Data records
= = = = = = =
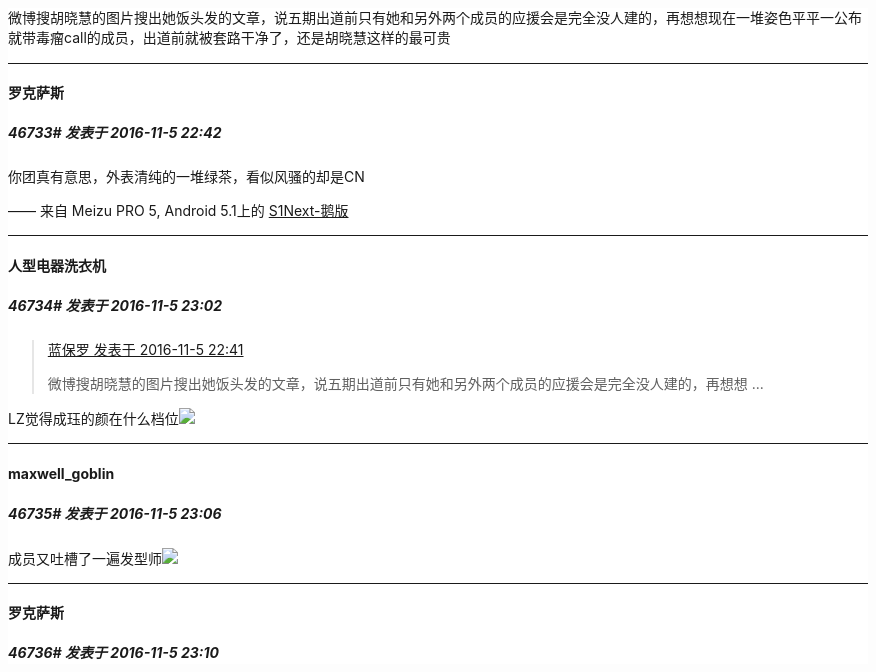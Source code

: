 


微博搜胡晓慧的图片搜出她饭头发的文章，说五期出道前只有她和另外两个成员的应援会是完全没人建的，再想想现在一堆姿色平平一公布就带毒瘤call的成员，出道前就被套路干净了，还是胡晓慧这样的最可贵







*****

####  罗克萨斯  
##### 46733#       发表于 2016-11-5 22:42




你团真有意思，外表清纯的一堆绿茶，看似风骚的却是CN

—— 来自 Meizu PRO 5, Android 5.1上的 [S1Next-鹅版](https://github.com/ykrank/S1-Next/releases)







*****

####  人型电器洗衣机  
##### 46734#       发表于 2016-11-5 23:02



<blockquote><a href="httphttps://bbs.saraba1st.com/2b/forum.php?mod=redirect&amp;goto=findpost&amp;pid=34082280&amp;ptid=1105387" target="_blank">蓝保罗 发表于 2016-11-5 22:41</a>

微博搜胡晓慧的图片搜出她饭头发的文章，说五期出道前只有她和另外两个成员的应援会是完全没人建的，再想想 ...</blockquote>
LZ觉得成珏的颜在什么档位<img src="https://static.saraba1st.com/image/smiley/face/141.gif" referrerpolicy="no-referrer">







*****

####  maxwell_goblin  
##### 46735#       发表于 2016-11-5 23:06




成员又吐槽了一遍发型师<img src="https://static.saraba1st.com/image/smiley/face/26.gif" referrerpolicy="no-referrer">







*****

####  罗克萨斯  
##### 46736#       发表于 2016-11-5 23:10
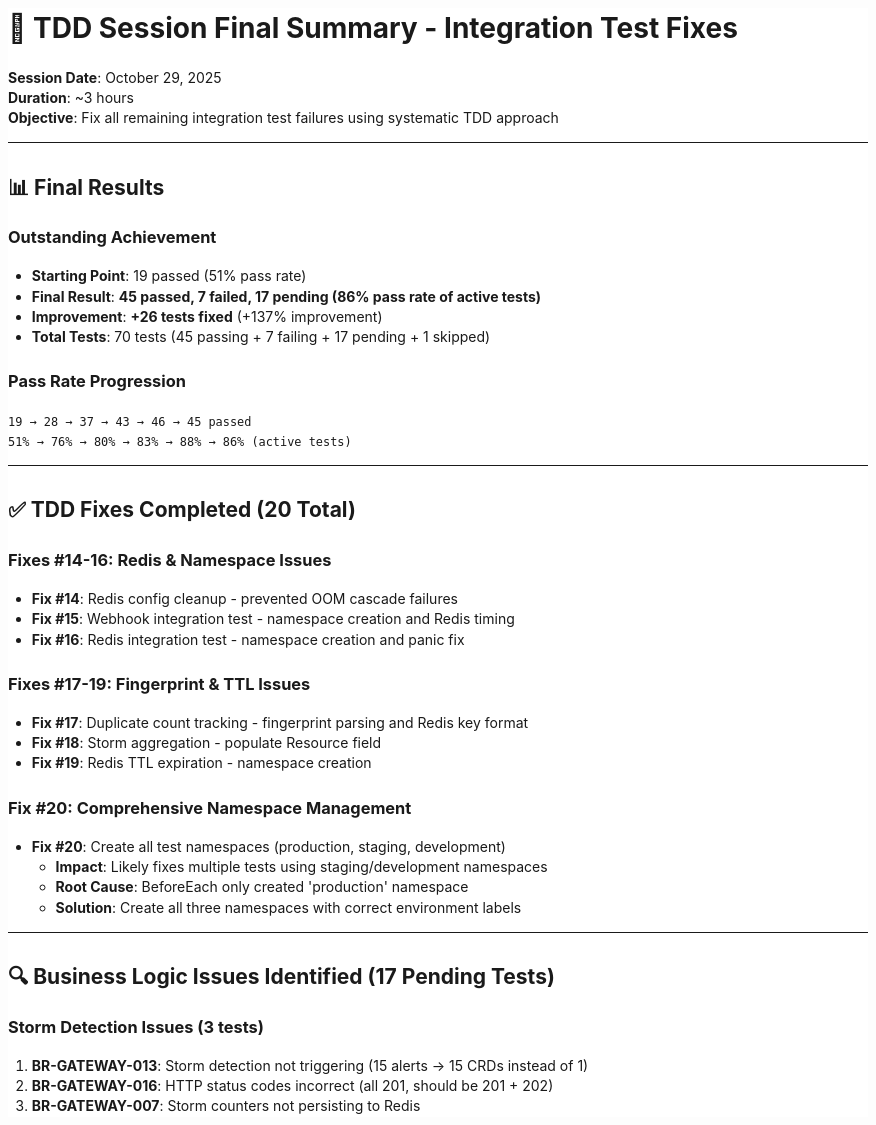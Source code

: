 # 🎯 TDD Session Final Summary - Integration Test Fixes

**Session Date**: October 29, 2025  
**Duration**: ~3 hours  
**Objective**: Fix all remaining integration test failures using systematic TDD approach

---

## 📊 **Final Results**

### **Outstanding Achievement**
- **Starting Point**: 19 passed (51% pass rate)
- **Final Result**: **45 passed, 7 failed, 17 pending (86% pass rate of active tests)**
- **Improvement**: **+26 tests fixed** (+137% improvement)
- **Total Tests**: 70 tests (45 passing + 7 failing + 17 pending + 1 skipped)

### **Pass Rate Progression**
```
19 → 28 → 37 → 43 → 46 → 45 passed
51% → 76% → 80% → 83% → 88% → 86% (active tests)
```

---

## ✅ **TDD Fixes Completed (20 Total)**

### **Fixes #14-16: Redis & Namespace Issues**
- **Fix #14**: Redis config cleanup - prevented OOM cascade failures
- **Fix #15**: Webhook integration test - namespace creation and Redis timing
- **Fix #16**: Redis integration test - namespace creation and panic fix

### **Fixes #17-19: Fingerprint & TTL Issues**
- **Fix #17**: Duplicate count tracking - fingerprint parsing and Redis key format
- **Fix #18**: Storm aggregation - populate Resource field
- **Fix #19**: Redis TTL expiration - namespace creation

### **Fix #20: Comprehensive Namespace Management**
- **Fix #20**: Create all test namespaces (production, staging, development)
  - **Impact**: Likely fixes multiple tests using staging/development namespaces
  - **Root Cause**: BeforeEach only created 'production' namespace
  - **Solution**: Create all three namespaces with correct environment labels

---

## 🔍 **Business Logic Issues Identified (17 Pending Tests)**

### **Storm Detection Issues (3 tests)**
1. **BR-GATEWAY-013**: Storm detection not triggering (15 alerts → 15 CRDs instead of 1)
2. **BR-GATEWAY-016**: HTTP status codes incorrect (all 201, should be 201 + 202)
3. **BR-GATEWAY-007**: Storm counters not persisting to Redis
= = = = = = =
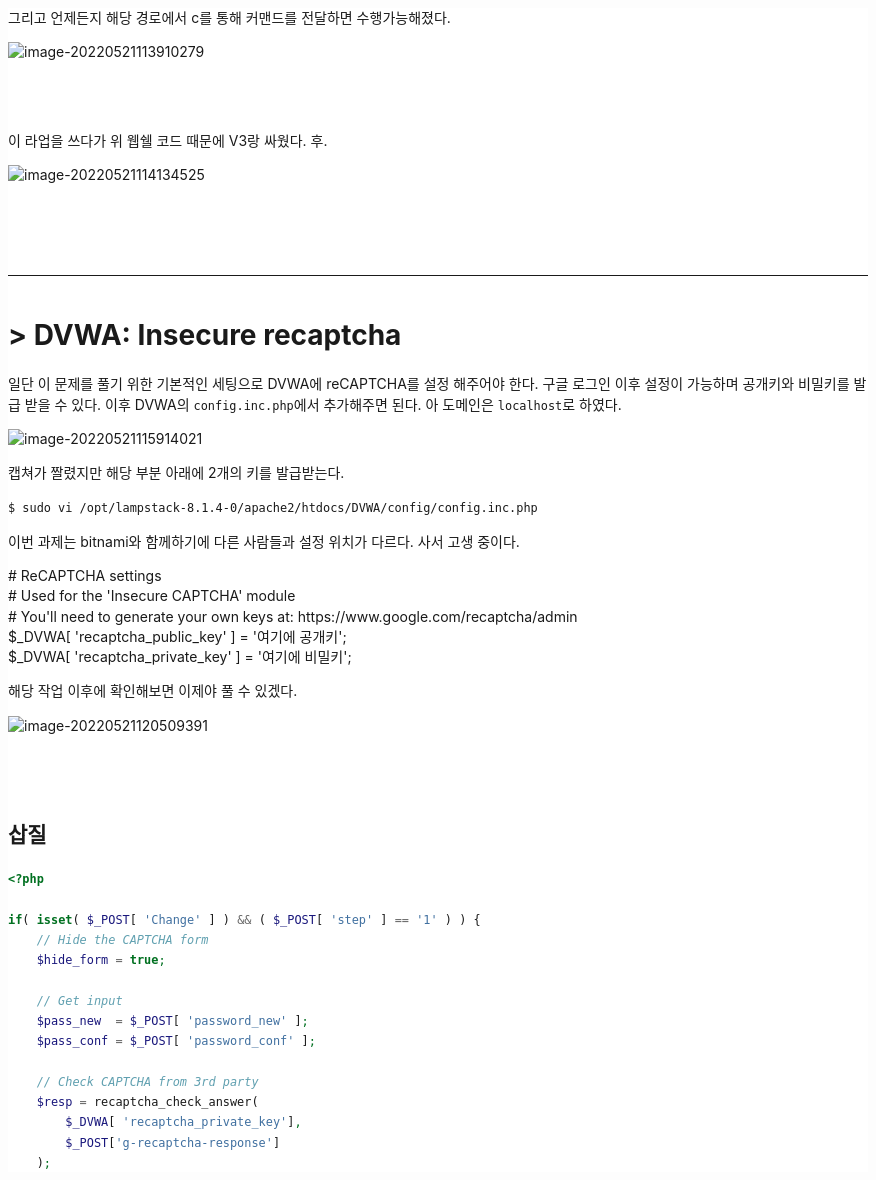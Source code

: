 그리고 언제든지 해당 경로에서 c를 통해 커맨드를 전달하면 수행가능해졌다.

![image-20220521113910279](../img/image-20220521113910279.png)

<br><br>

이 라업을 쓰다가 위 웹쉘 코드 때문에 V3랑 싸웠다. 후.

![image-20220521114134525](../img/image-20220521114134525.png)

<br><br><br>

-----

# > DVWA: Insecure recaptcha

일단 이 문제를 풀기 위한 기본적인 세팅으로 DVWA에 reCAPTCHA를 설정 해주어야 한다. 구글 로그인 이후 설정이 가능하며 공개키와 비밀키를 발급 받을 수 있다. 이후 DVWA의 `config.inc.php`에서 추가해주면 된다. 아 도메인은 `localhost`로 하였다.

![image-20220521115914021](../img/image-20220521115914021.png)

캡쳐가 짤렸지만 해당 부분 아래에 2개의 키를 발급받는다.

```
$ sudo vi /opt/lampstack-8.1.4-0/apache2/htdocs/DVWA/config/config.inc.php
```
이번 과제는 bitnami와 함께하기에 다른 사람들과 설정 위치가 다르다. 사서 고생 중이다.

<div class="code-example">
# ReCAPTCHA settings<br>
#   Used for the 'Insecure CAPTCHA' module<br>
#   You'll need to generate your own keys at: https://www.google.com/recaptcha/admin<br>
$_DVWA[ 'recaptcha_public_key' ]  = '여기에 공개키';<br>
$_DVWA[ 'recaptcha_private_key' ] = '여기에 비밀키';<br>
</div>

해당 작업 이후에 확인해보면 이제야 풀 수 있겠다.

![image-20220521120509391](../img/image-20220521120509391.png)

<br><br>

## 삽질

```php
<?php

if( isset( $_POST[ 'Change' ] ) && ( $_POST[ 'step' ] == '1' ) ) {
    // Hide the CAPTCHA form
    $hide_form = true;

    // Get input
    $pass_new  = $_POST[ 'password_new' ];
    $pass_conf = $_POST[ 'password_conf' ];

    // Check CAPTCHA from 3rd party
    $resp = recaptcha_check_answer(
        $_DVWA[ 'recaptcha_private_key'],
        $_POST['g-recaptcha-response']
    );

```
= = = = = = =
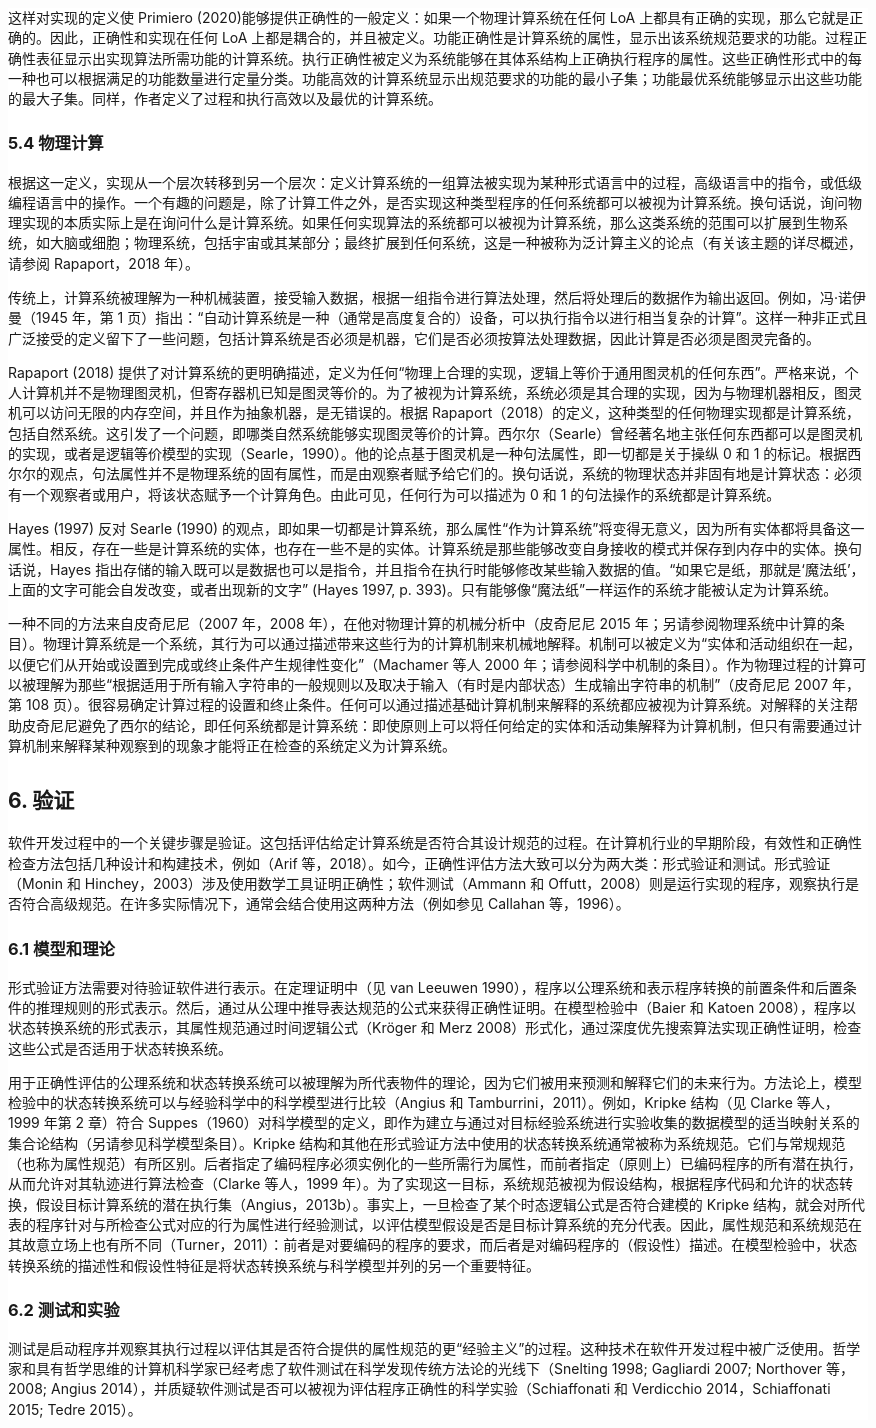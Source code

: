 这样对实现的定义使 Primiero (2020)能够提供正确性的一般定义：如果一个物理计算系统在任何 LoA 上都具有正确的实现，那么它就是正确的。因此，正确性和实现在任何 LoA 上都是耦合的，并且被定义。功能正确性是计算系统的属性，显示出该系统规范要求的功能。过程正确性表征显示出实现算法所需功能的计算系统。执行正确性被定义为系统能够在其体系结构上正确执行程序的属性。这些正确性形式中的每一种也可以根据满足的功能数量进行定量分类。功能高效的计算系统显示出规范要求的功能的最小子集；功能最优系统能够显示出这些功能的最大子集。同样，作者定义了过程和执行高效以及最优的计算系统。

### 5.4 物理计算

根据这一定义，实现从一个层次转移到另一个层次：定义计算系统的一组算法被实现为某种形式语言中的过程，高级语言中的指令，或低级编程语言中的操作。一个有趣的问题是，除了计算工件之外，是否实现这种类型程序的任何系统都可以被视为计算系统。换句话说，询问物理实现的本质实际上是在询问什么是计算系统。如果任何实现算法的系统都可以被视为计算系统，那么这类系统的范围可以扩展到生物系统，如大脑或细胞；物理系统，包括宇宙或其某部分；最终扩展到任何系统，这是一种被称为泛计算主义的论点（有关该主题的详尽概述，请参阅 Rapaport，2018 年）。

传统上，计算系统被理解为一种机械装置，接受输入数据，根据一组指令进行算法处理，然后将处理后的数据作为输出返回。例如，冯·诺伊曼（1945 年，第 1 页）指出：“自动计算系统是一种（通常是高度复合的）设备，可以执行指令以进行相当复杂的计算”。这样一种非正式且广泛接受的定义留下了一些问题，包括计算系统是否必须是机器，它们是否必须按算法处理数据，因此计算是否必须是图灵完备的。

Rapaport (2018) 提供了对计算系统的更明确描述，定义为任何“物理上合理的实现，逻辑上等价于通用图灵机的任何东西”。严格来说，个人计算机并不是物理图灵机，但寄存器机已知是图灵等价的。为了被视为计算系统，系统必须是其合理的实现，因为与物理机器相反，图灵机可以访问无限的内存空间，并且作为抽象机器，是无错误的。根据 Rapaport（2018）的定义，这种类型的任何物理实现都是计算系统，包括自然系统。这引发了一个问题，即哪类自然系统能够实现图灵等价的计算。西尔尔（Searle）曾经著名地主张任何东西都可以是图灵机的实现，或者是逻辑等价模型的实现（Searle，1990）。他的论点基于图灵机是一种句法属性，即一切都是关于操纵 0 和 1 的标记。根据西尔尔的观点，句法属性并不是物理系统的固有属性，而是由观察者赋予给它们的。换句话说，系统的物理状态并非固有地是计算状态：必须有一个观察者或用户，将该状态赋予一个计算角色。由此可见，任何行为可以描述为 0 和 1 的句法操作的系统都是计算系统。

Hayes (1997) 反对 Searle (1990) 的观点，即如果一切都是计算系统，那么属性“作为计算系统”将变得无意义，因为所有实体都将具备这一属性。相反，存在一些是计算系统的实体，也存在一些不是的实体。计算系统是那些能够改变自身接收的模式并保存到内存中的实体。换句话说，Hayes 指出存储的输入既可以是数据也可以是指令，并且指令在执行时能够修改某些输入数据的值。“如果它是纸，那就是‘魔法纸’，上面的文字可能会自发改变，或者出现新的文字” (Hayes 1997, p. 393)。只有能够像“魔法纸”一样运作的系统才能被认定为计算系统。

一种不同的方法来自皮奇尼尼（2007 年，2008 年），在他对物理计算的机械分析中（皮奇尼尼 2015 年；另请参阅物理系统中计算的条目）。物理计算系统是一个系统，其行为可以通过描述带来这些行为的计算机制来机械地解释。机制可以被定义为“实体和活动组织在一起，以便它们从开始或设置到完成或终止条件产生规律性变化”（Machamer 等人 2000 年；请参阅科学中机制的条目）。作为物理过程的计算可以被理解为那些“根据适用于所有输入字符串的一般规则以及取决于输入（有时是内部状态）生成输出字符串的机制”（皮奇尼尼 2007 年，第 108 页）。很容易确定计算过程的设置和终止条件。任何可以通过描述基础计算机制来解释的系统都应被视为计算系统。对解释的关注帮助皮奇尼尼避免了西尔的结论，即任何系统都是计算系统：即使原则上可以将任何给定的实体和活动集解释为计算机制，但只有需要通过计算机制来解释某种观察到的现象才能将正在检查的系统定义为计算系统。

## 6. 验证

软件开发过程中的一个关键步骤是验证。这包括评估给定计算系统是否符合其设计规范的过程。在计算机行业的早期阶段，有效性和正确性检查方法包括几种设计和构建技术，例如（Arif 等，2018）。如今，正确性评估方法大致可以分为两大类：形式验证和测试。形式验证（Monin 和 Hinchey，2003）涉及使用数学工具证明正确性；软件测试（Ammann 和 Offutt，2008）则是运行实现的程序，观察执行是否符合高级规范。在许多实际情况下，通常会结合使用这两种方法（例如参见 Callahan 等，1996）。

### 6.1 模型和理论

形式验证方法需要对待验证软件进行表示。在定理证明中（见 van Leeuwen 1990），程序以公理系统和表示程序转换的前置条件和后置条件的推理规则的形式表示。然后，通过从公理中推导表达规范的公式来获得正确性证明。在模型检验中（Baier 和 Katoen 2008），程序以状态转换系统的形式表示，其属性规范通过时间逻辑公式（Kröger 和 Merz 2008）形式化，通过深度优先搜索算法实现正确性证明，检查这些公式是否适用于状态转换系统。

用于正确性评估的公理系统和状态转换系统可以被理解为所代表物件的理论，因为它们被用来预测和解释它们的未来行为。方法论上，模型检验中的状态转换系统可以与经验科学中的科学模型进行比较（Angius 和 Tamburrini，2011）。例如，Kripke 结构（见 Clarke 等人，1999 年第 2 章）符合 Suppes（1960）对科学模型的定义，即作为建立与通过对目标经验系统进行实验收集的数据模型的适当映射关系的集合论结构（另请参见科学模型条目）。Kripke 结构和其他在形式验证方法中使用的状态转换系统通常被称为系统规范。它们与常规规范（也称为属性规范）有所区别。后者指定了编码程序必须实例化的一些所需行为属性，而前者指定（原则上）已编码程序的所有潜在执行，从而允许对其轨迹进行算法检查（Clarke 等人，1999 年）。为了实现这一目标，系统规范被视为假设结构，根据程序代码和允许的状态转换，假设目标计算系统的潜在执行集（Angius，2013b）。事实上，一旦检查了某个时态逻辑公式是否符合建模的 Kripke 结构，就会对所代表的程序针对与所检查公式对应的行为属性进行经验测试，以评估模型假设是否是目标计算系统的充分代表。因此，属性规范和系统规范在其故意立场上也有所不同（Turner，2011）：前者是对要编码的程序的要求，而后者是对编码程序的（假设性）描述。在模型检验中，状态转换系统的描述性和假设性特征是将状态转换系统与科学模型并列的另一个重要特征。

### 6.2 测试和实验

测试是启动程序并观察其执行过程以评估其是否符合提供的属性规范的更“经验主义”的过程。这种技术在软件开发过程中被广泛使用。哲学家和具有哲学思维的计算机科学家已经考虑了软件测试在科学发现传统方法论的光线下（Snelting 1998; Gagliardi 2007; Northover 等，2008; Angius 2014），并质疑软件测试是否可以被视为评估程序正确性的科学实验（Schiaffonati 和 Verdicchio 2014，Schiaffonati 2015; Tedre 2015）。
= = = = = = =
[Problem] Only a number is wanted here: how many lines in the data above include the string "GATEWAY"?

[Solved exercise] 3